Volckmann, undaunted by the challenges that lay before him, scoured the countryside for interpreters and began teaching basic infantry tactics to his men. Indeed, by the end of the summer, the soldiers of the 11th Infantry had mastered some basic commands in English and their tactical skills continued to grow. As the Filipinos celebrated their military benchmarks, however, the Japanese continued their march of conquest. In August 1941, as Japan tightened its grip over the Pacific, USAFFE evacuated all military dependents in the Philippines, including Volckmann’s wife and son.* As per the Philippine Army Mobilization Plan, the 11th Infantry Regiment began building its primary defensive line along a five-mile stretch of coast on Lingayen Gulf. 18
On 15 November 1941, Volckmann received a visit from General Douglas MacArthur, the newly appointed USAFFE commander.** MacArthur arrived at Lingayen early that morning to receive the Regiment’s progress report. Volckmann politely voiced his concern over the unit’s critical needs. The lack of adequate weapons, clothing, fire support, and transportation were among his chief complaints. The General appeared to appreciate the unit’s handi
cap, but told Volckmann not to worry. Volckmann asked him, “Sir, how do you assess the situation? What are your plans?” MacArthur’s response did not inspire him:
“Well, I’ll tell you Russ, I haven’t got anything really on paper, yet. I’ve got it all in my mind, but we really don’t have to worry about things at this point. The Japanese have a second-rate navy and about a fourth-rate army, and we don’t have to worry about them until around July [1942], or in the summer months, during the dry period.” 19
* Sending Nancy to her parent’s home with Russell Jr. in tow, Volckmann promised to write to her as often as he could. The last letter that she received from him was dated March 1942, shortly before the surrender. It would be the last time Volckmann’s family would hear from him until January 1945..

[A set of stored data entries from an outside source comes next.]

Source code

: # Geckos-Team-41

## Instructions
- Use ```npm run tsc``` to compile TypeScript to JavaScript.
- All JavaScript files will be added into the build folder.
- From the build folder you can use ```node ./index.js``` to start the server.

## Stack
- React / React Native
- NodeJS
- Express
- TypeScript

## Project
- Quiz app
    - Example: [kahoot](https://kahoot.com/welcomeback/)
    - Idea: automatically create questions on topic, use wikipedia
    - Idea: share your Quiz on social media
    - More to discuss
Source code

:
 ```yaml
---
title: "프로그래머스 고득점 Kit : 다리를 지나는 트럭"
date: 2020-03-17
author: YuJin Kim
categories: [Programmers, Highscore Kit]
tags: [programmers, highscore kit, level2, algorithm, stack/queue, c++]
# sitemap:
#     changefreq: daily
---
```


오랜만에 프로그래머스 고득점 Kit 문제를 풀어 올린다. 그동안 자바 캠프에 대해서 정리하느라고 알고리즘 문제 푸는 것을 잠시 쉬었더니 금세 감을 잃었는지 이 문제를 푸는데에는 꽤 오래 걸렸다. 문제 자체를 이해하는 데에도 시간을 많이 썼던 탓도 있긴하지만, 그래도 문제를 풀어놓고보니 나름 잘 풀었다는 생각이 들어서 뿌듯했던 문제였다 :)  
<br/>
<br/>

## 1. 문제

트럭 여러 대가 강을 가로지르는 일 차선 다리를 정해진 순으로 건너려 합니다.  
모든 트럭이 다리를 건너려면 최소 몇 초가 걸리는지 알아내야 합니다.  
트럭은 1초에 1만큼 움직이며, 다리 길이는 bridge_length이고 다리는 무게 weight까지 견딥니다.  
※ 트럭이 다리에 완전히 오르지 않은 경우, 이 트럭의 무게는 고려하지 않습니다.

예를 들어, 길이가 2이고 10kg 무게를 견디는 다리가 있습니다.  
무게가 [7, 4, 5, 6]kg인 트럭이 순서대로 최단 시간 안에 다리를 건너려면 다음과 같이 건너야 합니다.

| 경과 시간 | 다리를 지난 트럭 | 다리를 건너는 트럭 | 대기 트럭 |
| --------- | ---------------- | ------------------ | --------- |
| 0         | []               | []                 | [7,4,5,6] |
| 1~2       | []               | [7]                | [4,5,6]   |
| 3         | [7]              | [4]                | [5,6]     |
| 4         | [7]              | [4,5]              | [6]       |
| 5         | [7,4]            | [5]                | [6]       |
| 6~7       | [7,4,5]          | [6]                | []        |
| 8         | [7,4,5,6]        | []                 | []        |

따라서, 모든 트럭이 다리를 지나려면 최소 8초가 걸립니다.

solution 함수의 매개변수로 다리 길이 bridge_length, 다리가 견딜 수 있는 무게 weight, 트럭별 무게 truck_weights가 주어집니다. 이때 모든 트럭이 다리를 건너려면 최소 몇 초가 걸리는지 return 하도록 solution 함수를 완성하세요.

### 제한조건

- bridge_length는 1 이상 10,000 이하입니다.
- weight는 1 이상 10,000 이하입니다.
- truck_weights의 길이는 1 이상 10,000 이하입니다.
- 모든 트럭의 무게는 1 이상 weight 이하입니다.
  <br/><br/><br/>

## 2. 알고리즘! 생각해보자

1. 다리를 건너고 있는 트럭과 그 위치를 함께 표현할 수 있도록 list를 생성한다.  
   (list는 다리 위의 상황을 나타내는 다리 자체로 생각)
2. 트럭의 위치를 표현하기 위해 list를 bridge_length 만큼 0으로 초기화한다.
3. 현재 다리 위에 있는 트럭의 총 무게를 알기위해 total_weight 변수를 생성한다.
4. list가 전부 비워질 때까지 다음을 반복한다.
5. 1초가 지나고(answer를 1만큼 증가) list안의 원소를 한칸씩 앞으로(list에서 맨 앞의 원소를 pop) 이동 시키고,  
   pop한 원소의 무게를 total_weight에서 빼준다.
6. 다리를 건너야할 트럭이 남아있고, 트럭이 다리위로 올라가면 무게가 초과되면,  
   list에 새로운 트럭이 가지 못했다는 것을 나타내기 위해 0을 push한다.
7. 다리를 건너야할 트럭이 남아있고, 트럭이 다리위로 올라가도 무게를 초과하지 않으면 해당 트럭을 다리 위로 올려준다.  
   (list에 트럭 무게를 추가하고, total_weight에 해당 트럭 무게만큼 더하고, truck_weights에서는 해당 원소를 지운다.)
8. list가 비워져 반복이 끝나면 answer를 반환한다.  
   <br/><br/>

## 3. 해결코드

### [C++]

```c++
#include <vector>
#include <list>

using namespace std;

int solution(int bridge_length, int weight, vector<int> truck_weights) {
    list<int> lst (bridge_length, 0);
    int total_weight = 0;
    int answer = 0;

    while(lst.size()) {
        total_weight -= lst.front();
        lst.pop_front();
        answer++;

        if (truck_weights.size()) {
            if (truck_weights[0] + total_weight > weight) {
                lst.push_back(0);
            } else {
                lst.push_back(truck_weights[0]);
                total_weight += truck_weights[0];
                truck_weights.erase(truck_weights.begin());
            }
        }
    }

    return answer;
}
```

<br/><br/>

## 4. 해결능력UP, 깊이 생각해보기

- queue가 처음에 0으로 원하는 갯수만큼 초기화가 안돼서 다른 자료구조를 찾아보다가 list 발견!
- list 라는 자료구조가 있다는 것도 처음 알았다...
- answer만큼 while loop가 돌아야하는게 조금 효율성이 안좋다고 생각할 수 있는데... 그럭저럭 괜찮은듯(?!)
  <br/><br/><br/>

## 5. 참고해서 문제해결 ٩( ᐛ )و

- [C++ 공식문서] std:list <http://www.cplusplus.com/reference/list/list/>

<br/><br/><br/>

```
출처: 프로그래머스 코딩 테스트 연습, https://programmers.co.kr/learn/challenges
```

**MacArthur had retired in 1937 while serving as the military advisor to President Manuel Quezon. However, in July 1941, President Roosevelt recalled him to active duty and appointed him commander of all U.S. forces in the Philippines.
On the merits, MacArthur’s assessment made virtually no sense. The Japanese and their “fourth-rate army” had conquered Manchuria in less than six months. Furthermore, this “second-rate” navy that MacArthur spoke of had taken on—and defeated—the best of Czar Nicholas’s fleet in the Russo-Japanese War of 1905. Whatever the basis for MacArthur’s assessment, the Japanese were about to prove him wrong.